A variable can only use one of these types. For example, the same variable cannot be both binary and ordinal in the same simulation.

Use simulated data for estimation

Simulated data can be passed directly to an estimator.

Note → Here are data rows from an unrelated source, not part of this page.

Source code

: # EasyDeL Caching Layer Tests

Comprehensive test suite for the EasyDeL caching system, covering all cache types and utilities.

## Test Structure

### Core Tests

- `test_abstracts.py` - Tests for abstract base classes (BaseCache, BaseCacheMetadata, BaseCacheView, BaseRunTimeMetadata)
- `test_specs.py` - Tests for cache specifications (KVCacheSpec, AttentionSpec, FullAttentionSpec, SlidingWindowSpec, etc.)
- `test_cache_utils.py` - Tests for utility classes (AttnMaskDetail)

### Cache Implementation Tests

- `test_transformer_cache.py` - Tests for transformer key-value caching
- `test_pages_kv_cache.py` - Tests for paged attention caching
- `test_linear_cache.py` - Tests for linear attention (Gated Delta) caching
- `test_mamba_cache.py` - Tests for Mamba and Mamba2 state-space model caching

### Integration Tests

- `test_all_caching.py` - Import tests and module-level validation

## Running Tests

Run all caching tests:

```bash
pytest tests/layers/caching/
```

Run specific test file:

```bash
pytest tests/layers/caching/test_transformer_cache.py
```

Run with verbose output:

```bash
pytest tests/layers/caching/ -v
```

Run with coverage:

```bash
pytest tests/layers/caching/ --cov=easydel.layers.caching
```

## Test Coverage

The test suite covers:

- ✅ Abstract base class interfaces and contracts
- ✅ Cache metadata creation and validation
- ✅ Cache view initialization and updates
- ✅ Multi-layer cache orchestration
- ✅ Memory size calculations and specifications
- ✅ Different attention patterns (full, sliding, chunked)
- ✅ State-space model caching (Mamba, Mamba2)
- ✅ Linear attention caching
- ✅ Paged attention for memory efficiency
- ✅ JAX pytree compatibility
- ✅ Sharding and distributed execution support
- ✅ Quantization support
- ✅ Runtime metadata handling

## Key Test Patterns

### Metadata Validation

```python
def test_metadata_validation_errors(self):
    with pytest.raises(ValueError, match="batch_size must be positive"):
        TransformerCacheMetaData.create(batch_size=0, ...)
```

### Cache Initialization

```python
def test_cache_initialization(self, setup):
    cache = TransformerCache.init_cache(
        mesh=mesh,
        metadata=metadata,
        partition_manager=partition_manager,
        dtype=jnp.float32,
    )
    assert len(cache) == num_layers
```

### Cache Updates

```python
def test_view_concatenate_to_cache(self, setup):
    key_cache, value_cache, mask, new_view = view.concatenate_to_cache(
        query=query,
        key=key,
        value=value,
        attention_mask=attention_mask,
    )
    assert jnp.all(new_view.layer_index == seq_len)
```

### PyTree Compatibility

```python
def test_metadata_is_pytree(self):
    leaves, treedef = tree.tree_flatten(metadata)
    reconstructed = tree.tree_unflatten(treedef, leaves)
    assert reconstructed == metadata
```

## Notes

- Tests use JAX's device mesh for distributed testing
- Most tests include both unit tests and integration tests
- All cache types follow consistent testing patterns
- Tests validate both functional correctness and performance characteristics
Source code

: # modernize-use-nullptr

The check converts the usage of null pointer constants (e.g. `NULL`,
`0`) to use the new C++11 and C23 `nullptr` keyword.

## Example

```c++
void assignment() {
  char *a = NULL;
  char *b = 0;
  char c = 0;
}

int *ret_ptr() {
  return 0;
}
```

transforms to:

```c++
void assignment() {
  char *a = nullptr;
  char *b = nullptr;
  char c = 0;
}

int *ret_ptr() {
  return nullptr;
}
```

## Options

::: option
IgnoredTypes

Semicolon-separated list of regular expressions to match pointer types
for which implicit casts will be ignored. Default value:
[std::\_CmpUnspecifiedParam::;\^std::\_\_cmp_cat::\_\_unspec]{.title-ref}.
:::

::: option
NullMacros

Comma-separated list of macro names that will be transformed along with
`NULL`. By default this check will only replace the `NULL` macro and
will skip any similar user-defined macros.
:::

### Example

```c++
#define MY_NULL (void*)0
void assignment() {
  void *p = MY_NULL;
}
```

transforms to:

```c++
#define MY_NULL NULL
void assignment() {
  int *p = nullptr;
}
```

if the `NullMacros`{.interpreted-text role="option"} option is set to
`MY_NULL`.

For example, the data generated from a GCM can be used to estimate a Structural Causal Model (SCM):

from causalinf import scm

G_scm = gcm.examples("Two confounders")
sim_scm = simulate.lsem(G_scm, seed=1)
mod = scm.estimate(G_scm, data=sim_scm.data)

Estimating LSEM...done!

The estimated parameters can then be compared with the true simulation parameters.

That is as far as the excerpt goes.